あくまで訓練で、殺し合いになればどうなるかは分からない。魔法の申し子とも呼ばれるリクか、空間魔法を駆使して数多の武器を扱うカリンか。互いに奥の手は隠しているものの、周囲が更地になるのが分かっているため本気では戦わない。


最後の二戦で本日の訓練を終了とし、孤児たちは傍に置いていた布袋を持って再度集合する。その袋には、変えの服が入っている。

カリンが庭に土壁で囲った部屋を二つ作り出す。リクが中で準備し、出来たのは風呂だった。

子どもたちは半分が風呂に行き、残りは小さい子たちを起こしに行く。


孤児院には風呂が無い。というより、一般の家庭に風呂は無い。普段は濡らした布で身体を拭くか、銭湯に行くのが定番だ。しかし、孤児たちにそんな金はない。年長の子たちは既に働いている者もいるが、十五歳になるまでは孤児院にいられるため、早く働き始めても小さな弟妹たちのために得たお金を孤児院に渡す者がほとんどだ。給料のほとんどは食費になるため、風呂に入る金などない。

だからこそ、リクとカリンはここで露天風呂を作って子どもたちを風呂に入れる。勿論、シスターにも許可はとってある。衛生状態が悪いと、病気になって孤児院全体が全滅する可能性もある。身綺麗にしていれば、仕事も探しやすくなるかもしれない。そんな思惑もあった。

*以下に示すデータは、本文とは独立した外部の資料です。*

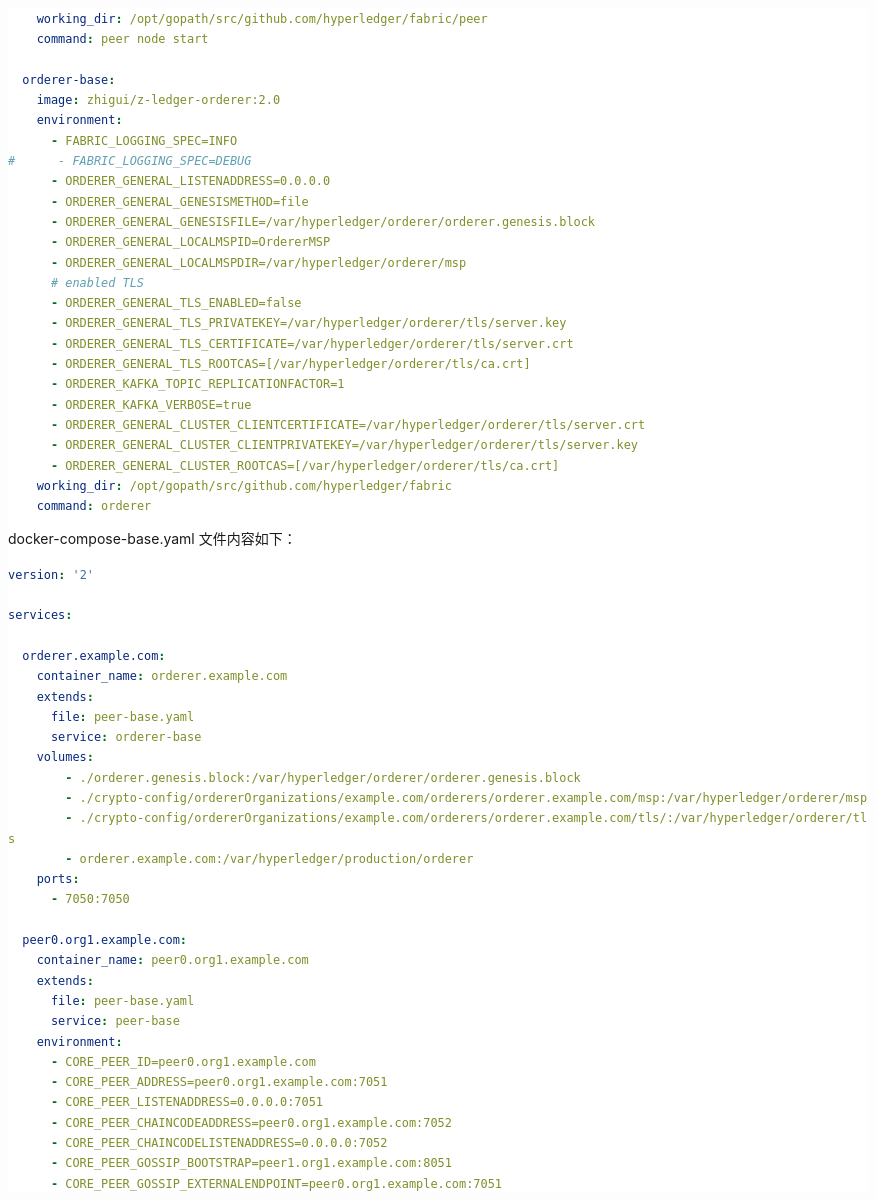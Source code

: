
 ```yaml
    working_dir: /opt/gopath/src/github.com/hyperledger/fabric/peer
    command: peer node start

  orderer-base:
    image: zhigui/z-ledger-orderer:2.0
    environment:
      - FABRIC_LOGGING_SPEC=INFO
#      - FABRIC_LOGGING_SPEC=DEBUG
      - ORDERER_GENERAL_LISTENADDRESS=0.0.0.0
      - ORDERER_GENERAL_GENESISMETHOD=file
      - ORDERER_GENERAL_GENESISFILE=/var/hyperledger/orderer/orderer.genesis.block
      - ORDERER_GENERAL_LOCALMSPID=OrdererMSP
      - ORDERER_GENERAL_LOCALMSPDIR=/var/hyperledger/orderer/msp
      # enabled TLS
      - ORDERER_GENERAL_TLS_ENABLED=false
      - ORDERER_GENERAL_TLS_PRIVATEKEY=/var/hyperledger/orderer/tls/server.key
      - ORDERER_GENERAL_TLS_CERTIFICATE=/var/hyperledger/orderer/tls/server.crt
      - ORDERER_GENERAL_TLS_ROOTCAS=[/var/hyperledger/orderer/tls/ca.crt]
      - ORDERER_KAFKA_TOPIC_REPLICATIONFACTOR=1
      - ORDERER_KAFKA_VERBOSE=true
      - ORDERER_GENERAL_CLUSTER_CLIENTCERTIFICATE=/var/hyperledger/orderer/tls/server.crt
      - ORDERER_GENERAL_CLUSTER_CLIENTPRIVATEKEY=/var/hyperledger/orderer/tls/server.key
      - ORDERER_GENERAL_CLUSTER_ROOTCAS=[/var/hyperledger/orderer/tls/ca.crt]
    working_dir: /opt/gopath/src/github.com/hyperledger/fabric
    command: orderer


```

docker-compose-base.yaml  文件内容如下：

```yaml
version: '2'

services:

  orderer.example.com:
    container_name: orderer.example.com
    extends:
      file: peer-base.yaml
      service: orderer-base
    volumes:
        - ./orderer.genesis.block:/var/hyperledger/orderer/orderer.genesis.block
        - ./crypto-config/ordererOrganizations/example.com/orderers/orderer.example.com/msp:/var/hyperledger/orderer/msp
        - ./crypto-config/ordererOrganizations/example.com/orderers/orderer.example.com/tls/:/var/hyperledger/orderer/tls
        - orderer.example.com:/var/hyperledger/production/orderer
    ports:
      - 7050:7050

  peer0.org1.example.com:
    container_name: peer0.org1.example.com
    extends:
      file: peer-base.yaml
      service: peer-base
    environment:
      - CORE_PEER_ID=peer0.org1.example.com
      - CORE_PEER_ADDRESS=peer0.org1.example.com:7051
      - CORE_PEER_LISTENADDRESS=0.0.0.0:7051
      - CORE_PEER_CHAINCODEADDRESS=peer0.org1.example.com:7052
      - CORE_PEER_CHAINCODELISTENADDRESS=0.0.0.0:7052
      - CORE_PEER_GOSSIP_BOOTSTRAP=peer1.org1.example.com:8051
      - CORE_PEER_GOSSIP_EXTERNALENDPOINT=peer0.org1.example.com:7051
```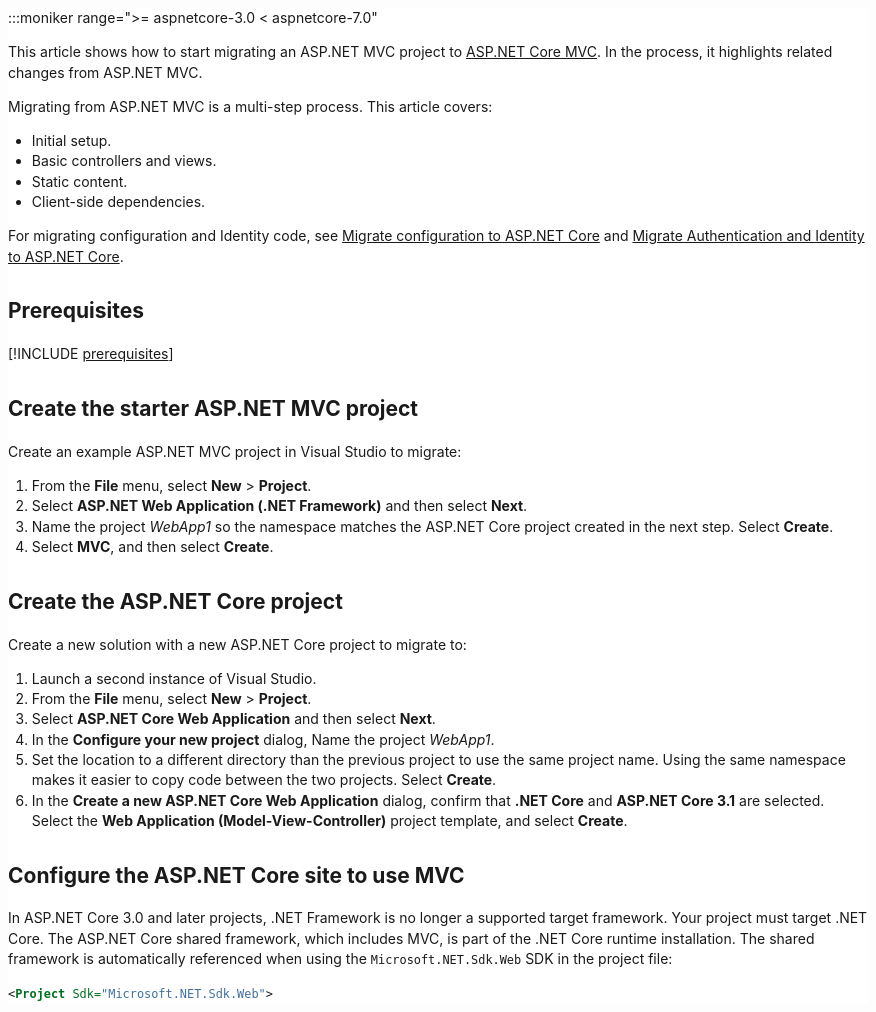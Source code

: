 :::moniker range=">= aspnetcore-3.0 < aspnetcore-7.0"

This article shows how to start migrating an ASP.NET MVC project to [ASP.NET Core MVC](xref:mvc/overview). In the process, it highlights related changes from ASP.NET MVC.

Migrating from ASP.NET MVC is a multi-step process. This article covers:

* Initial setup.
* Basic controllers and views.
* Static content.
* Client-side dependencies.

For migrating configuration and Identity code, see [Migrate configuration to ASP.NET Core](xref:migration/configuration) and [Migrate Authentication and Identity to ASP.NET Core](xref:migration/identity).

## Prerequisites

[!INCLUDE [prerequisites](~/includes/net-core-prereqs-vs-3.1.md)]

## Create the starter ASP.NET MVC project

Create an example ASP.NET MVC project in Visual Studio to migrate:

1. From the **File** menu, select **New** > **Project**.
1. Select **ASP.NET Web Application (.NET Framework)** and then select **Next**.
1. Name the project *WebApp1* so the namespace matches the ASP.NET Core project created in the next step. Select **Create**.
1. Select **MVC**, and then select **Create**.

## Create the ASP.NET Core project

Create a new solution with a new ASP.NET Core project to migrate to:

1. Launch a second instance of Visual Studio.
1. From the **File** menu, select **New** > **Project**.
1. Select **ASP.NET Core Web Application** and then select **Next**.
1. In the **Configure your new project** dialog, Name the project *WebApp1*.
1. Set the location to a different directory than the previous project to use the same project name. Using the same namespace makes it easier to copy code between the two projects. Select **Create**.
1. In the **Create a new ASP.NET Core Web Application** dialog, confirm that **.NET Core** and **ASP.NET Core 3.1** are selected. Select the **Web Application (Model-View-Controller)** project template, and select **Create**.

## Configure the ASP.NET Core site to use MVC

In ASP.NET Core 3.0 and later projects, .NET Framework is no longer a supported target framework. Your project must target .NET Core. The ASP.NET Core shared framework, which includes MVC, is part of the .NET Core runtime installation. The shared framework is automatically referenced when using the `Microsoft.NET.Sdk.Web` SDK in the project file:

```xml
<Project Sdk="Microsoft.NET.Sdk.Web">
```
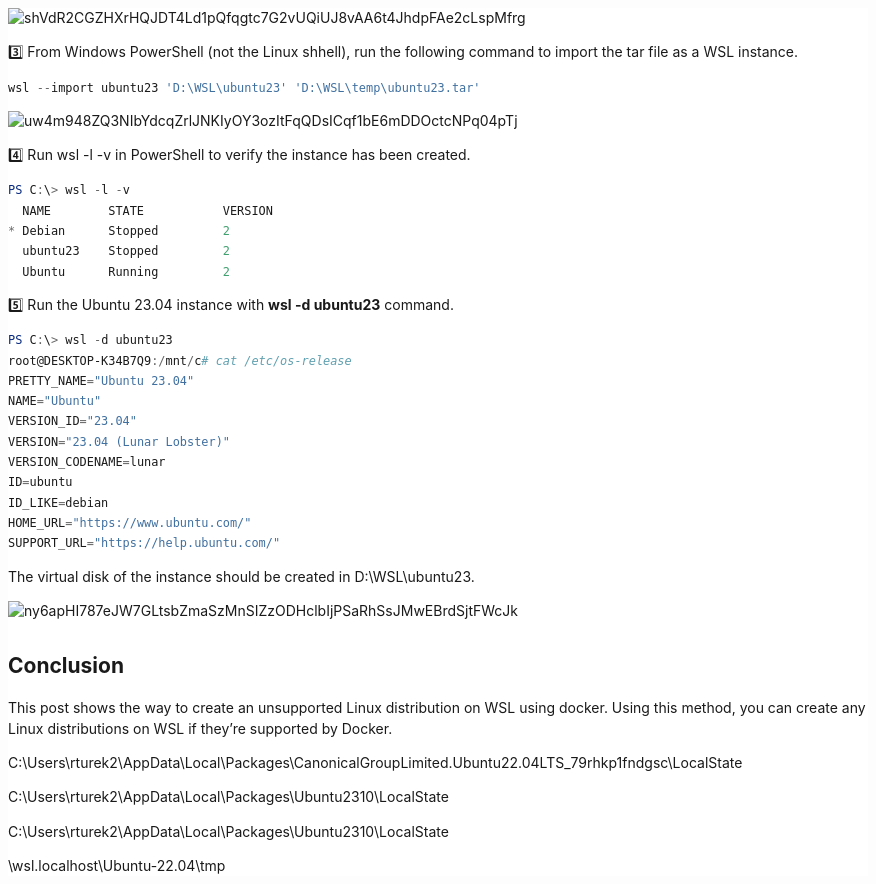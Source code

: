 ![shVdR2CGZHXrHQJDT4Ld1pQfqgtc7G2vUQiUJ8vAA6t4JhdpFAe2cLspMfrg](https://s3.amazonaws.com/s3.bonben365.com/files/2023/shVdR2CGZHXrHQJDT4Ld1pQfqgtc7G2vUQiUJ8vAA6t4JhdpFAe2cLspMfrg.jpg)

3️⃣ From Windows PowerShell (not the Linux shhell), run the following command to import the tar file as a WSL instance.

```powershell
wsl --import ubuntu23 'D:\WSL\ubuntu23' 'D:\WSL\temp\ubuntu23.tar'
```

![uw4m948ZQ3NIbYdcqZrlJNKIyOY3ozItFqQDsICqf1bE6mDDOctcNPq04pTj](https://s3.amazonaws.com/s3.bonben365.com/files/2023/uw4m948ZQ3NIbYdcqZrlJNKIyOY3ozItFqQDsICqf1bE6mDDOctcNPq04pTj.jpg)

4️⃣ Run wsl -l -v in PowerShell to verify the instance has been created.

```powershell
PS C:\> wsl -l -v
  NAME        STATE           VERSION
* Debian      Stopped         2
  ubuntu23    Stopped         2
  Ubuntu      Running         2 
```

5️⃣ Run the Ubuntu 23.04 instance with **wsl -d ubuntu23** command.

```powershell
PS C:\> wsl -d ubuntu23
root@DESKTOP-K34B7Q9:/mnt/c# cat /etc/os-release
PRETTY_NAME="Ubuntu 23.04"
NAME="Ubuntu"
VERSION_ID="23.04"
VERSION="23.04 (Lunar Lobster)"
VERSION_CODENAME=lunar
ID=ubuntu
ID_LIKE=debian
HOME_URL="https://www.ubuntu.com/"
SUPPORT_URL="https://help.ubuntu.com/"
```

The virtual disk of the instance should be created in D:\WSL\ubuntu23.

![ny6apHI787eJW7GLtsbZmaSzMnSIZzODHclbIjPSaRhSsJMwEBrdSjtFWcJk](https://s3.amazonaws.com/s3.bonben365.com/files/2023/ny6apHI787eJW7GLtsbZmaSzMnSIZzODHclbIjPSaRhSsJMwEBrdSjtFWcJk.jpg)

## Conclusion

This post shows the way to create an unsupported Linux distribution on WSL using docker. Using this method, you can create any Linux distributions on WSL if they’re supported by Docker.

C:\\Users\\rturek2\\AppData\\Local\\Packages\\CanonicalGroupLimited.Ubuntu22.04LTS_79rhkp1fndgsc\\LocalState

C:\\Users\\rturek2\\AppData\\Local\\Packages\\Ubuntu2310\\LocalState

C:\\Users\\rturek2\\AppData\\Local\\Packages\\Ubuntu2310\\LocalState

\\wsl.localhost\Ubuntu-22.04\tmp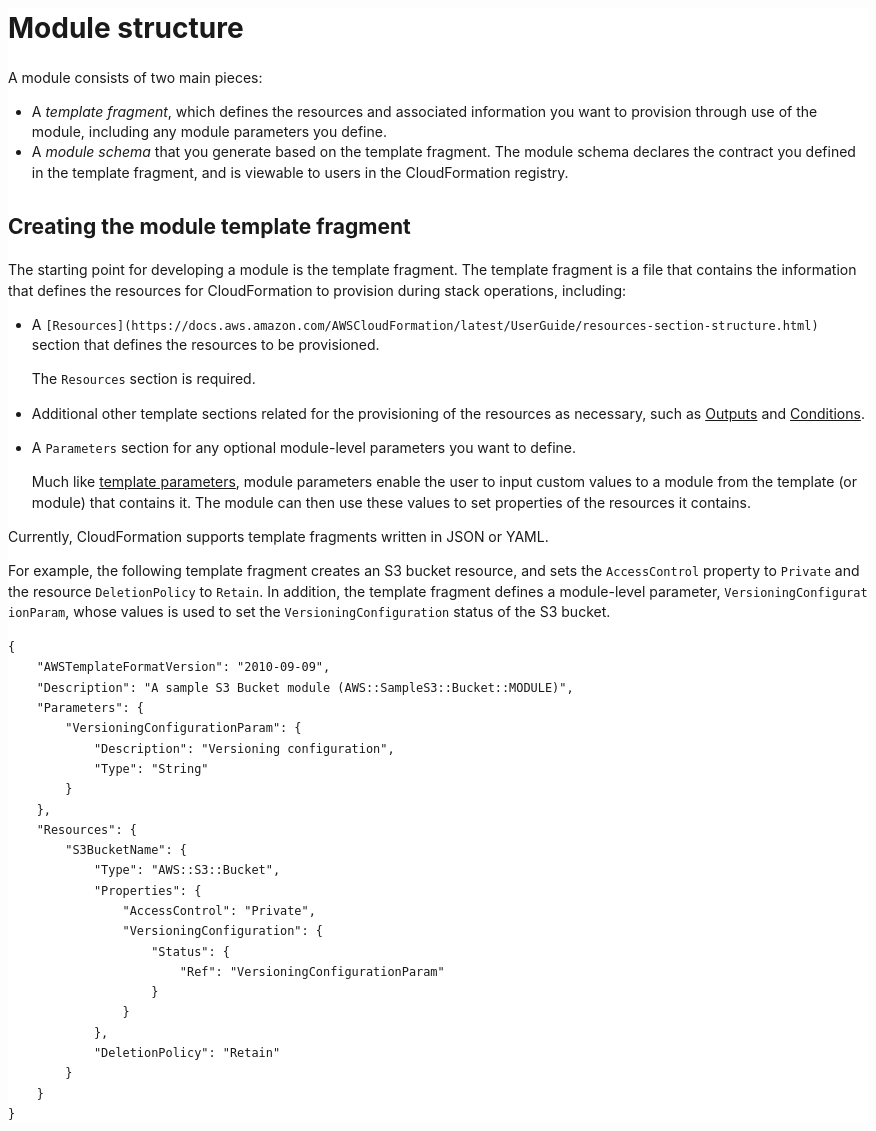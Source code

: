 # Module structure<a name="modules-structure"></a>

A module consists of two main pieces:
+ A *template fragment*, which defines the resources and associated information you want to provision through use of the module, including any module parameters you define\.
+ A *module schema* that you generate based on the template fragment\. The module schema declares the contract you defined in the template fragment, and is viewable to users in the CloudFormation registry\.

## Creating the module template fragment<a name="modules-template-fragment"></a>

The starting point for developing a module is the template fragment\. The template fragment is a file that contains the information that defines the resources for CloudFormation to provision during stack operations, including:
+ A `[Resources](https://docs.aws.amazon.com/AWSCloudFormation/latest/UserGuide/resources-section-structure.html)` section that defines the resources to be provisioned\.

  The `Resources` section is required\.
+ Additional other template sections related for the provisioning of the resources as necessary, such as [Outputs](https://docs.aws.amazon.com/AWSCloudFormation/latest/UserGuide/outputs-section-structure.html) and [Conditions](https://docs.aws.amazon.com/AWSCloudFormation/latest/UserGuide/conditions-section-structure.html)\.
+ A `Parameters` section for any optional module\-level parameters you want to define\.

  Much like [template parameters](https://docs.aws.amazon.com/AWSCloudFormation/latest/UserGuide/parameters-section-structure.html), module parameters enable the user to input custom values to a module from the template \(or module\) that contains it\. The module can then use these values to set properties of the resources it contains\.

Currently, CloudFormation supports template fragments written in JSON or YAML\.

For example, the following template fragment creates an S3 bucket resource, and sets the `AccessControl` property to `Private` and the resource `DeletionPolicy` to `Retain`\. In addition, the template fragment defines a module\-level parameter, `VersioningConfigurationParam`, whose values is used to set the `VersioningConfiguration` status of the S3 bucket\.

```
{
    "AWSTemplateFormatVersion": "2010-09-09",
    "Description": "A sample S3 Bucket module (AWS::SampleS3::Bucket::MODULE)",
    "Parameters": {
        "VersioningConfigurationParam": {
            "Description": "Versioning configuration",
            "Type": "String"
        }
    },
    "Resources": {
        "S3BucketName": {
            "Type": "AWS::S3::Bucket",
            "Properties": {
                "AccessControl": "Private",
                "VersioningConfiguration": {
                    "Status": {
                        "Ref": "VersioningConfigurationParam"
                    }
                }
            },
            "DeletionPolicy": "Retain"
        }
    }
}
```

孤児たちが即席露天風呂に入る間、二人はシスターに寄付をする。通常は金であるが、二人は金と一緒に食糧も寄付する。カリンの空間魔法から様々な食材を寄付し、珍しい食材があればそれを使用するレシピなども一緒に提供する。野菜に関しては、スタークの菜園で採れた新鮮な野菜だ。肉は、団員が任務で狩った魔物肉が多い。数日分の食糧を出し、孤児院地下の食糧貯蔵庫に保管する。最後に、リクが冷気の魔道具に魔力を充填して終わりだ。


毎度差し入れする度にシスターは深く深くお辞儀をして感謝を伝える。彼女は、二人が所属する騎士団の団長が天竜そのものである事を知らない。知らなくてもいい事だと二人は考える。

いつかここを出た孤児たちが、食うに困る生活にならない事だけを祈っていた。







騎士団本部への帰り道、二人はリクお勧めの喫茶店に立ち寄り、ケーキとココアを楽しんでいた。

孤児院には入って来なかったリクの護衛隊員だが、孤児院を出てすぐ一人また一人と集まって来た。姿は見えないが、カリンにはその位置も背丈も性別も分かる。姿を消すのは一般市民に対する気遣いと訓練が大きな理由だった。


「今日はたのしかったね〜!また一緒にいこ!」


ココアが入ったカップを両手で持ち、美味しそうに飲んでからリクが言う。


「ですね!今度は、差し入れの野菜を一緒に採ってから行きませんか?あの子たちも、リク様が手ずから収穫した野菜だって聞いたら、きっと嬉しいですよ。」


カリンの提案に、早起きが苦手なリクは少し悩む。しかし、孤児たちの笑顔が見れるなら、と早起きを頑張る事を決意。

それを見た護衛隊員たちは皆、見えない感涙を流していた。

その涙は、リクとカリンが手を繋いで本部に帰る姿を見ながらも流れ続けていた。